Mlliyet Milliyet Blog Milliyet Blog
 
Facebook Connect
Blog Kategorileri
 

20 Şubat '14

 
Kategori
Tarih
 

Padişahlara kayık sefalarına çıkmadan dört bir yandan top atışları yapılırmış!

Padişahlara kayık sefalarına çıkmadan dört bir yandan top atışları yapılırmış!
 

SULTAN KAYIKLARI


Venedik…

Gidenler bilirler. Gondollar vardır, kayıkların bir başka modelidir ve gondolcular çekerler.  En romantik geziler onlarda yapılır. Filmlere konu olmuştur. Venedik’te her giden gondola binmek ve resim çektirmek ister. Güzeldir. Biliyorum çünkü ben birkaç defa gidenlerdenim. Orası farklı bir yer, farklı bir kültür. Venedik ve gondol birbirini tamamlar sanki…

Peki bizde olmamışmı?

Bizde de kayık sefaları olmamışmı? Olmuş.

Özellikle Haliç’te kayıkçılar olurmuş. Süslü kayıkları ile görenleri bir çeşit davet edermiş. Onları İskele Kethüdası denetlermiş. Haliç’in gök mavisi sularında kürek çekerlermiş. O zamanlar haliç pırıl pırıl…

Lütfen o zamanları, yani eski İstanbul’u düşünün; şemsiyeli, feraceli belkide mantolu birbirinden güzel bayanları ve fesli oldukça şık giyinmiş beyleri de düşünün.

Şimdi de onları çeşitli süslü kayıklarda hayal edin.

Haliç’in iki yakasına gidip geliyorlar.

Bence çok şık bir manzara çıkıyor ortaya…

O zamanlar Haliç çok revaçta olan bir yer.
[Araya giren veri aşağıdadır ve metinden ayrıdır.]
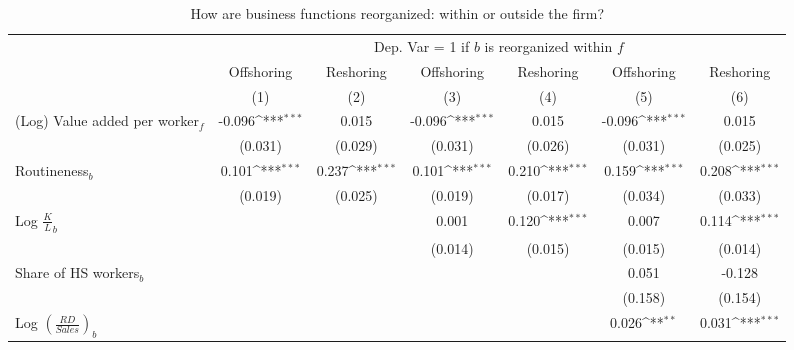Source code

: \begin{table}[htbp] \footnotesize \centering
\def\sym#1{\ifmmode^{#1}\else\(^{#1}\)\fi}
\caption{How are business functions reorganized: within or outside the firm? \cite{costinot_2011} \label{tab:reg_how_costinot}}
\renewcommand{\arraystretch}{1}
\begin{tabular}{l*{6}{c}}
\toprule
&\multicolumn{6}{c}{Dep. Var = 1 if $ b $ is reorganized within $ f $} \\
\cmidrule(lr){2-7}
                &\multicolumn{1}{c}{Offshoring}&\multicolumn{1}{c}{Reshoring}&\multicolumn{1}{c}{Offshoring}&\multicolumn{1}{c}{Reshoring}&\multicolumn{1}{c}{Offshoring}&\multicolumn{1}{c}{Reshoring}\\\cmidrule(lr){2-2}\cmidrule(lr){3-3}\cmidrule(lr){4-4}\cmidrule(lr){5-5}\cmidrule(lr){6-6}\cmidrule(lr){7-7}
                &\multicolumn{1}{c}{(1)}         &\multicolumn{1}{c}{(2)}         &\multicolumn{1}{c}{(3)}         &\multicolumn{1}{c}{(4)}         &\multicolumn{1}{c}{(5)}         &\multicolumn{1}{c}{(6)}         \\
\midrule
(Log) Value added per worker$ _f$&   -0.096\sym{***}&    0.015         &   -0.096\sym{***}&    0.015         &   -0.096\sym{***}&    0.015         \\
                &  (0.031)         &  (0.029)         &  (0.031)         &  (0.026)         &  (0.031)         &  (0.025)         \\
\addlinespace
Routineness$ _b$&    0.101\sym{***}&    0.237\sym{***}&    0.101\sym{***}&    0.210\sym{***}&    0.159\sym{***}&    0.208\sym{***}\\
                &  (0.019)         &  (0.025)         &  (0.019)         &  (0.017)         &  (0.034)         &  (0.033)         \\
\addlinespace
Log $\frac{K}{L}_b$&                  &                  &    0.001         &    0.120\sym{***}&    0.007         &    0.114\sym{***}\\
                &                  &                  &  (0.014)         &  (0.015)         &  (0.015)         &  (0.014)         \\
\addlinespace
Share of HS workers$ _b$&                  &                  &                  &                  &    0.051         &   -0.128         \\
                &                  &                  &                  &                  &  (0.158)         &  (0.154)         \\
\addlinespace
Log $(\frac{RD}{Sales})_b$&                  &                  &                  &                  &    0.026\sym{**} &    0.031\sym{***}\\

\end{tabular}
\end{table}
Sultanların, beylerin, paşaların ilgi gösterdiği, bayanların hayranlıkla izledikleri ve kayık sefalarında mutlu oldukları yer!

Henüz çevrelerine fabrikalar kurulmamış, imaretlaneler yok ve tabi onların atıkları da bu güzelim sulara akıtılmıyor.
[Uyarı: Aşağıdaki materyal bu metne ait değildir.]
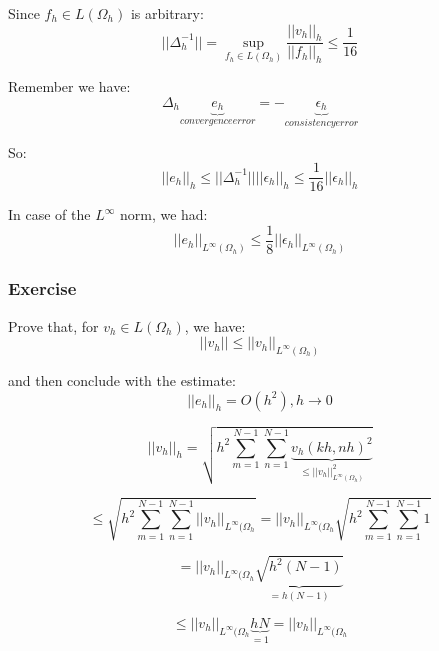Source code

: Since $f_h \in L(\Omega_h)$ is arbitrary:
\begin{equation*}
||\Delta_h^{-1}|| = \sup_{f_h \in L(\Omega_h)} \frac{||v_h||_h}{||f_h||_h} \le \frac{1}{16}
\end{equation*}

Remember we have:
\begin{equation*}
\Delta_h \underbrace{e_h}_{convergence error} = - \underbrace{\epsilon_h}_{consistency error}
\end{equation*}

So:
\begin{equation*}
||e_h||_h \le ||\Delta_h^{-1}|| ||\epsilon_h||_h \le \frac{1}{16} ||\epsilon_h||_h
\end{equation*}

In case of the $L^\infty$ norm, we had:
\begin{equation*}
||e_h||_{L^\infty(\Omega_h)} \le \frac{1}{8} ||\epsilon_h||_{L^\infty(\Omega_h)}
\end{equation*}


\subsubsection{Exercise}

Prove that, for $v_h \in L(\Omega_h)$, we have:
\begin{equation*}
||v_h|| \le ||v_h||_{L^\infty(\Omega_h)}
\end{equation*}

and then conclude with the estimate:
\begin{equation*}
||e_h||_h = O(h^2), h \rightarrow 0
\end{equation*}

\begin{equation*}
||v_h||_h = \sqrt{h^2 \sum_{m=1}^{N-1} \sum_{n=1}^{N-1} \underbrace{v_h(kh, nh)^2}_{\le ||v_h||_{L^\infty(\Omega_h)}^2}}
\end{equation*}

\begin{equation*}
\le \sqrt{h^2 \sum_{m=1}^{N-1} \sum_{n=1}^{N-1} ||v_h||_{L^\infty(\Omega_h} } = ||v_h||_{L^\infty(\Omega_h} \sqrt{h^2 \sum_{m=1}^{N-1} \sum_{n=1}^{N-1} 1}
\end{equation*}

\begin{equation*}
= ||v_h||_{L^\infty(\Omega_h} \underbrace{\sqrt{h^2 (N-1)}}_{= h (N-1)}
\end{equation*}

\begin{equation*}
\le ||v_h||_{L^\infty(\Omega_h} \underbrace{h N}_{= 1} = ||v_h||_{L^\infty(\Omega_h}
\end{equation*}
Kayıkçılar;  Galata’dan Eminönü’ne, Hasköy’den Balat’a bu şık insanları devamlı taşırlarmış. Bir çeşit trafik ve yoğun bir trafik olsa gerek!

Ondokuzuncu yüzyılda, 10,000 adet kayık olduğu biliniyormuş. Bu kayıklar sadece bir çeşit yolcu taşımada değil aynı zamanda sefa için, keyif içinde kullanılıyormuş.

Düşünebiliyormusunuz, kayık sefalarını?

O zamanlar çok makbülmüş. Çık ilgi görürmüş.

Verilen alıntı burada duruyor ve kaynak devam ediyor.